Opinion
2018–03920 Index No. 14740/12
09-18-2019
Zimmerman Law, P.C., Huntington Station, N.Y. (Gary R. Novins of counsel), for appellants. Georgia M. Pestana, Acting Corporation Counsel, New York, N.Y. (Fay Ng and Nwamaka Ejebe of counsel), for respondent.
Zimmerman Law, P.C., Huntington Station, N.Y. (Gary R. Novins of counsel), for appellants.
Georgia M. Pestana, Acting Corporation Counsel, New York, N.Y. (Fay Ng and Nwamaka Ejebe of counsel), for respondent.
LEONARD B. AUSTIN, J.P., JOHN M. LEVENTHAL, SHERI S. ROMAN, HECTOR D. LASALLE, JJ.
DECISION & ORDER ORDERED that the order is affirmed, with costs.
On August 13, 2011, the plaintiff Artur Arutyunov (hereinafter the injured plaintiff) allegedly was walking on 19th Street between Avenue Y and Avenue X in Brooklyn when he tripped and fell on an uneven sidewalk condition. The injured plaintiff, and his wife suing derivatively, commenced this personal injury action against the defendant, the City of New York. The plaintiffs moved for summary judgment on the issue of liability. The Supreme Court denied the motion, and the plaintiffs appeal.
"Administrative Code of the City of New York § 7–201(c) limits the City's duty of care over municipal streets and sidewalks by imposing liability only for those defects ... which its officials have been actually notified exist at a specified location" ( Katz v. City of New York , 87 N.Y.2d 241, 243, 638 N.Y.S.2d 593, 661 N.E.2d 1374 ). "Prior written notice of a defect is a condition precedent which a plaintiff is required to plead and prove to maintain an action against the City" ( Daniels v. City of New York , 91 A.D.3d 699, 700, 936 N.Y.S.2d 897 ). A map submitted by the Big Apple Pothole & Sidewalk Protection Committee (hereinafter Big Apple) "to the Department of Transportation may serve as prior written notice of a defective condition" ( Walker v. Jenkins , 137 A.D.3d 1014, 1015, 27 N.Y.S.3d 242 ; see Katz v. City of New York , 87 N.Y.2d at 243, 638 N.Y.S.2d 593, 661 N.E.2d 1374 ; Vertsberger v. City of New York , 34 A.D.3d 453, 455, 824 N.Y.S.2d 346 ; Cassuto v. City of New York , 23 A.D.3d 423, 424, 805 N.Y.S.2d 580 ). "Where there are factual disputes regarding the precise location of the defect that allegedly caused a plaintiff's fall, and whether the alleged defect is designated on the map, the question should be resolved by the jury" ( Cassuto v. City of New York , 23 A.D.3d at 424, 805 N.Y.S.2d 580 ).

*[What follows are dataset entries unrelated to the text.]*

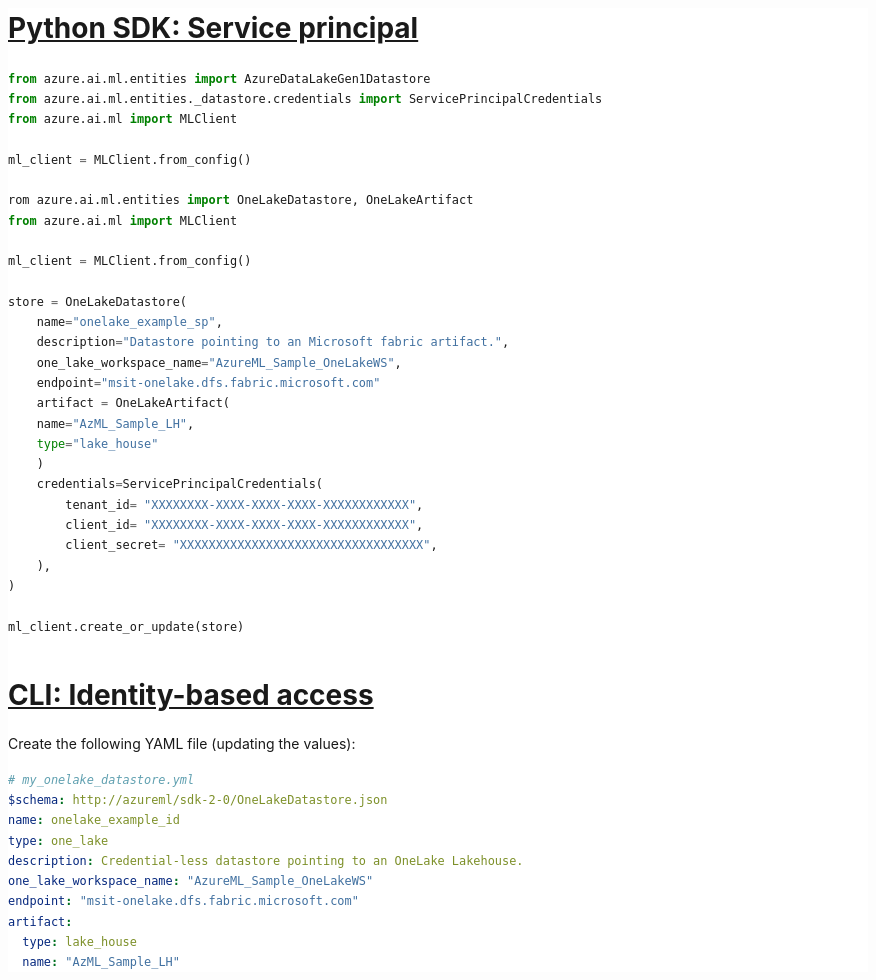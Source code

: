 # [Python SDK: Service principal](#tab/sdk-onelake-sp)

```python
from azure.ai.ml.entities import AzureDataLakeGen1Datastore
from azure.ai.ml.entities._datastore.credentials import ServicePrincipalCredentials
from azure.ai.ml import MLClient

ml_client = MLClient.from_config()

rom azure.ai.ml.entities import OneLakeDatastore, OneLakeArtifact
from azure.ai.ml import MLClient

ml_client = MLClient.from_config()

store = OneLakeDatastore(
    name="onelake_example_sp",
    description="Datastore pointing to an Microsoft fabric artifact.",
    one_lake_workspace_name="AzureML_Sample_OneLakeWS",
    endpoint="msit-onelake.dfs.fabric.microsoft.com"
    artifact = OneLakeArtifact(
    name="AzML_Sample_LH",
    type="lake_house"
    )
    credentials=ServicePrincipalCredentials(
        tenant_id= "XXXXXXXX-XXXX-XXXX-XXXX-XXXXXXXXXXXX",
        client_id= "XXXXXXXX-XXXX-XXXX-XXXX-XXXXXXXXXXXX",
        client_secret= "XXXXXXXXXXXXXXXXXXXXXXXXXXXXXXXXXX",
    ),
)

ml_client.create_or_update(store)
```

# [CLI: Identity-based access](#tab/cli-onelake-identity-based-access)
Create the following YAML file (updating the values):

```yaml
# my_onelake_datastore.yml
$schema: http://azureml/sdk-2-0/OneLakeDatastore.json
name: onelake_example_id
type: one_lake
description: Credential-less datastore pointing to an OneLake Lakehouse.
one_lake_workspace_name: "AzureML_Sample_OneLakeWS"
endpoint: "msit-onelake.dfs.fabric.microsoft.com"
artifact:
  type: lake_house
  name: "AzML_Sample_LH"
```
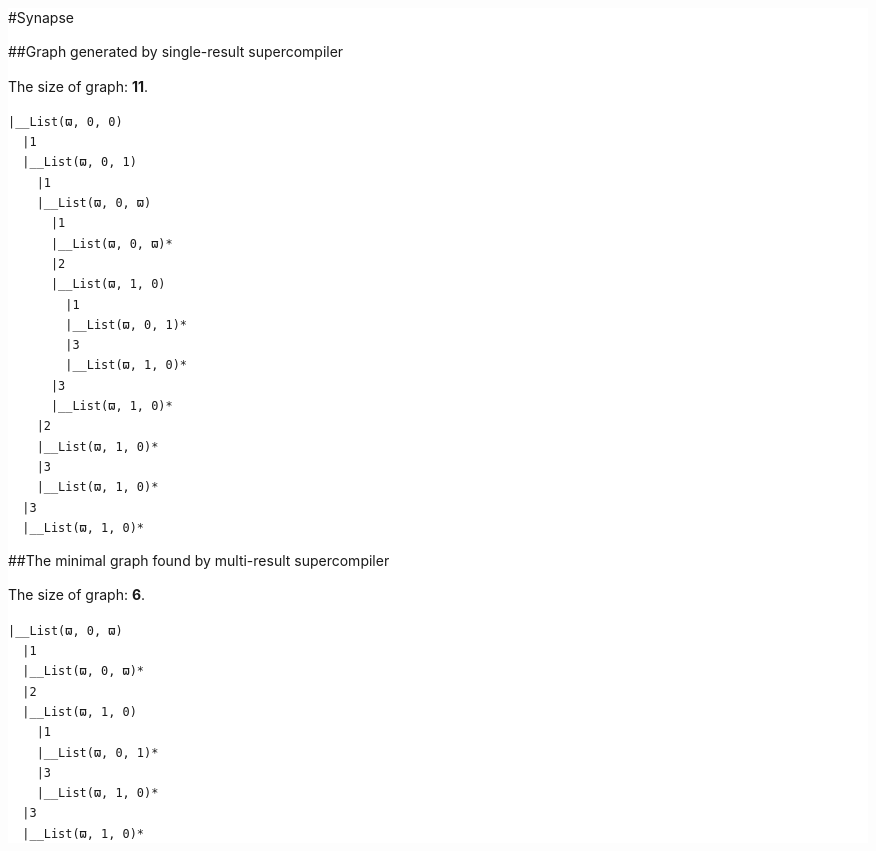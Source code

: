
#Synapse

##Graph generated by single-result supercompiler

The size of graph: __11__.

	|__List(ϖ, 0, 0)
	  |1
	  |__List(ϖ, 0, 1)
	    |1
	    |__List(ϖ, 0, ϖ)
	      |1
	      |__List(ϖ, 0, ϖ)*
	      |2
	      |__List(ϖ, 1, 0)
	        |1
	        |__List(ϖ, 0, 1)*
	        |3
	        |__List(ϖ, 1, 0)*
	      |3
	      |__List(ϖ, 1, 0)*
	    |2
	    |__List(ϖ, 1, 0)*
	    |3
	    |__List(ϖ, 1, 0)*
	  |3
	  |__List(ϖ, 1, 0)*

##The minimal graph found by multi-result supercompiler

The size of graph: __6__.

	|__List(ϖ, 0, ϖ)
	  |1
	  |__List(ϖ, 0, ϖ)*
	  |2
	  |__List(ϖ, 1, 0)
	    |1
	    |__List(ϖ, 0, 1)*
	    |3
	    |__List(ϖ, 1, 0)*
	  |3
	  |__List(ϖ, 1, 0)*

Here, in support of their motion, the plaintiffs failed to submit evidence sufficient to establish, prima facie, the precise location of the defective condition that allegedly caused the injured plaintiff to fall, and whether the alleged defective condition was designated on a certain Big Apple map submitted to the Department of Transportation (see Walker v. Jenkins , 137 A.D.3d at 1015, 27 N.Y.S.3d 242 ; Perez v. City of New York , 110 A.D.3d 777, 778–779, 972 N.Y.S.2d 662 ; Brown v. City of New York , 90 A.D.3d 591, 933 N.Y.S.2d 895 ; Cassuto v. City of New York , 23 A.D.3d at 424, 805 N.Y.S.2d 580 ). Since the plaintiffs failed to meet their initial burden as the movants, we agree with the Supreme Court's determination to deny their motion for summary judgment on the issue of liability without regard to the sufficiency of the City's opposition papers (see Winegrad v. New York Univ. Med. Ctr. , 64 N.Y.2d 851, 853, 487 N.Y.S.2d 316, 476 N.E.2d 642 ).
In light of our determination, we need not reach the parties' remaining contentions.
AUSTIN, J.P., LEVENTHAL, ROMAN and LASALLE, JJ., concur.